There are, of course, a few limitations to this study. First, we did not measure the plasma levels of the active drugs. However, it was not our intention to do a pharmacokinetic study but rather to explore the outcomes of a sudden cessation of treatment with respect to everyday clinical practice. Second, we limited our monitoring to only 48 h. Therefore, we do not know to what extent prolonged interruption of treatment will affect blood pressure responses. Finally, patients knew that they were receiving placebo tablets at the end of the study. Although they did not know what treatment they were on (amlodipine or losartan), this knowledge could still have influenced individual fears or expectations regarding a rise in their blood pressure. On the other hand, one would anticipate any such reactions to be equally distributed among the two groups.

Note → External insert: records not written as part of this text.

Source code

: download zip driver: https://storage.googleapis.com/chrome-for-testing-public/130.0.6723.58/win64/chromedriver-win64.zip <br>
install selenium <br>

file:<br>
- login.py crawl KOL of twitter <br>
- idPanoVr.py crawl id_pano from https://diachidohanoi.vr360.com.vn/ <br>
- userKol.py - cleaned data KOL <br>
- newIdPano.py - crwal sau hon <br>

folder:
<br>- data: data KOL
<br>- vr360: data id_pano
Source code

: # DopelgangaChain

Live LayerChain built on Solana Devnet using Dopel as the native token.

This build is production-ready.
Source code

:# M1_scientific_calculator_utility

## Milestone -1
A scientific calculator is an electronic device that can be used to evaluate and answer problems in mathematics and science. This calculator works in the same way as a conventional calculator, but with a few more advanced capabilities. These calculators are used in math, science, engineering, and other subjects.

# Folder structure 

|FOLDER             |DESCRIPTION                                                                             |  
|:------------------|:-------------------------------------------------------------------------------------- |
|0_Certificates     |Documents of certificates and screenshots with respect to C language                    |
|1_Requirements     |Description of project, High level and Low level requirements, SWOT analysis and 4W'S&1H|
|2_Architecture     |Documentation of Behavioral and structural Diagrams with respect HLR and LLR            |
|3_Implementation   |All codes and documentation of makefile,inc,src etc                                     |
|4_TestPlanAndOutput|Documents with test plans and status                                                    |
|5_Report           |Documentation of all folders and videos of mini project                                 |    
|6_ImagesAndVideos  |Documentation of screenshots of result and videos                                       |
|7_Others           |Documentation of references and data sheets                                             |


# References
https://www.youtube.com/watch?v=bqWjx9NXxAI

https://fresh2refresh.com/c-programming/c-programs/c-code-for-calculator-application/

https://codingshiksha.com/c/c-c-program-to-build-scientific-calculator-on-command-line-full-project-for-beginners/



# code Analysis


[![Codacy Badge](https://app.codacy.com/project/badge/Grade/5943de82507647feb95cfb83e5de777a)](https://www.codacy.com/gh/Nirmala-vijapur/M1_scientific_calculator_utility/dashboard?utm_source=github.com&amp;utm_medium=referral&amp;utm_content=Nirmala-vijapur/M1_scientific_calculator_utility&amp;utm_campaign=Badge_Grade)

In conclusion, the results of this study in patients aged older than 65 years show that, in comparison with losartan, amlodipine is significantly more effective in lowering blood pressure during therapy, as well as after two missed doses. Although the absolute increase in blood pressure during the drug holiday was greater in the amlodipine-treated group, patients from this group seem to be better protected against the effects of incidental non-compliance because of the greater efficacy of amlodipine compared with losartan. This finding may have relevance for guidelines regarding the treatment of hypertension in older individuals.